Germany adopts first sustainable finance strategy
Olaf Scholz, the German federal minister of finance, speaks of “a far-reaching decision” for the local financial sector. Germany, on Wednesday, adopted its first sustainable finance strategy, which aims to mobilise investments for climate protection and sustainability. The national strategy is also due to address climate risks within the German financial system.
Germany seeks to reach carbon neutrality by 2045, with the objective of trimming by 65% its greenhouse gas emissions (vs.1990) by 2030 and 88% by 2040. These are already 40% down compared to the 1990 levels. Hence, to ramp up efforts, the 26-measure package implies shifting federal investments to sustainable forms of investment, sustainability labels for consumers (sustainability traffic lights) and new sustainability reporting requirements for companies.
A €9bn shift in sustainability indices
The government said the various federal pension funds will thus gradually reallocate their equity investments into sustainability indices and align on internationally recognised sustainable standards and norms. “The greenhouse gas emissions of the equity portfolios must therefore fall continuously in order to reduce the resulting climate risks. The investment volume is currently around €9bn,” it said. The strategy's document specifies that the equity investments will be gradually divided into two sustainability indices applying the EU climate transition benchmark requirements and aligned with the Paris Agreement objectives.
The German authorities have chosen S&P Dow Jones Indices to develop an innovative environmental, social and governance (ESG) index which will serve as a performance benchmark for four of the government’s federal special pension funds.

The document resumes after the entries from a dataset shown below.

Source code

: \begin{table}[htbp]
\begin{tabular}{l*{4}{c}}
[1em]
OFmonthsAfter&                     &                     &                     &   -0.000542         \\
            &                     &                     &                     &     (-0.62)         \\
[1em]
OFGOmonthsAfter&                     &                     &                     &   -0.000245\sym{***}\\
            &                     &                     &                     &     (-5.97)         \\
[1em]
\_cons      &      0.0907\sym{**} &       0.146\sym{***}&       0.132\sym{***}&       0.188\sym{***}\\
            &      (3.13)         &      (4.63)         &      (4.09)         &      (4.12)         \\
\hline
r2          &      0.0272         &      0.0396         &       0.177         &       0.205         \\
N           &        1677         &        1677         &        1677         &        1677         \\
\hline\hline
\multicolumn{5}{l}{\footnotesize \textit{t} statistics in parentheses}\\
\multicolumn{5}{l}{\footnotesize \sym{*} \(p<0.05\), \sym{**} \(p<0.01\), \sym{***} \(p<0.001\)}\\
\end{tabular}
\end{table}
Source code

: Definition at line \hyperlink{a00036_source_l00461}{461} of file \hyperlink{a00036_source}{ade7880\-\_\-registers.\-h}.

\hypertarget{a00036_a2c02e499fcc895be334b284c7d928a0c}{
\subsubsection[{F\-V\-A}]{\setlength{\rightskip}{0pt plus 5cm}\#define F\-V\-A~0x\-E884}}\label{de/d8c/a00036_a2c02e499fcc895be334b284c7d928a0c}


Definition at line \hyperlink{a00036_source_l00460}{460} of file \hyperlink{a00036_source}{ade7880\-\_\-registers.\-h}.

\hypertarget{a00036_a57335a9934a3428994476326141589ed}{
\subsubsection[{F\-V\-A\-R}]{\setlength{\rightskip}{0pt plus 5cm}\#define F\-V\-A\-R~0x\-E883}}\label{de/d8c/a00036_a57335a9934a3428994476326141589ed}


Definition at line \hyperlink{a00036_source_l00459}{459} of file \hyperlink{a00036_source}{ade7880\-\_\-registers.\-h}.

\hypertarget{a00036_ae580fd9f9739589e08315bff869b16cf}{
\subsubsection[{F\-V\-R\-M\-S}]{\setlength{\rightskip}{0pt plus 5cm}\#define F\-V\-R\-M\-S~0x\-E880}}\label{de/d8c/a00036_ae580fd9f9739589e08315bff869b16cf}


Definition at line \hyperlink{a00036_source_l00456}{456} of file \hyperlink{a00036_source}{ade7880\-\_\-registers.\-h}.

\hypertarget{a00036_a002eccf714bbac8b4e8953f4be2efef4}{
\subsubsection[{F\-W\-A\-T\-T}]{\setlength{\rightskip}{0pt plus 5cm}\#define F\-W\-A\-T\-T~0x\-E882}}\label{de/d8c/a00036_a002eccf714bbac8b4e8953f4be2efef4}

The S&P ESG Eurozone 60 Bund-SV Index will rely on S&P Global’s ESG scores to determine eligibility. Index constituents will be selected and weighted to be collectively compatible with a 1.5°C global warming climate scenario and to meet other climate-focused objectives. Companies involved in certain business activities, including those that are not aligned with the principles of the United Nations’ Global Compact and those that are involved in ESG controversies, will be excluded from the index.
Longer maturity in green govies
The government added that it will play its role in the development of the sustainable financial instruments market through German green bonds. These will be issued with longer maturities, it said, “so that a green federal yield curve can be established and become the benchmark in the green euro capital market.”
Germany has already planned the issuance in May 2021 of a first 30-year green federal bond while a second 10-year green federal bond issuance is scheduled for the second half of 2021.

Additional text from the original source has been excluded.